WHAT THIS TASK INVOLVES :: Go through the entries, filter for the word "traded", and copy every line that has it.
======
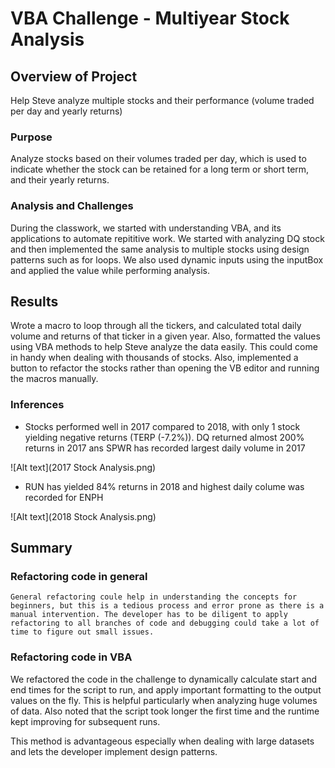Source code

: # VBA Challenge - Multiyear Stock Analysis 

## Overview of Project

Help Steve analyze multiple stocks and their performance (volume traded per day and yearly returns)


### Purpose

Analyze stocks based on their volumes traded per day, which is used to indicate whether the stock can be retained for a long term or short term, and their yearly returns.


### Analysis and Challenges

During the classwork, we started with understanding VBA, and its applications to automate repititive work. We started with analyzing DQ stock and then implemented the same analysis to multiple stocks using design patterns such as for loops. We also used dynamic inputs using the inputBox and applied the value while performing analysis.

## Results

Wrote a macro to loop through all the tickers, and calculated total daily volume and returns of that ticker in a given year. Also, formatted the values using VBA methods to help Steve analyze the data easily. This could come in handy when dealing with thousands of stocks. Also, implemented a button to refactor the stocks rather than opening the VB editor and running the macros manually.

### Inferences

  * Stocks performed well in 2017 compared to 2018, with only 1 stock yielding negative returns (TERP (-7.2%)). DQ returned almost 200% returns in 2017 ans SPWR has recorded largest daily volume in 2017

  ![Alt text](2017 Stock Analysis.png)


  * RUN has yielded 84% returns in 2018 and highest daily colume was recorded for ENPH

  ![Alt text](2018 Stock Analysis.png)


## Summary

  ### Refactoring code in general

    General refactoring coule help in understanding the concepts for beginners, but this is a tedious process and error prone as there is a manual intervention. The developer has to be diligent to apply refactoring to all branches of code and debugging could take a lot of time to figure out small issues.

  ### Refactoring code in VBA

  We refactored the code in the challenge to dynamically calculate start and end times for the script to run, and apply important formatting to the output values on the fly. This is helpful particularly when analyzing huge volumes of data. Also noted that the script took longer the first time and the runtime kept improving for subsequent runs.

  This method is advantageous especially when dealing with large datasets and lets the developer implement design patterns.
======
RESPONSE TO THIS TASK ::
Help Steve analyze multiple stocks and their performance (volume traded per day and yearly returns)
Analyze stocks based on their volumes traded per day, which is used to indicate whether the stock can be retained for a long term or short term, and their yearly returns.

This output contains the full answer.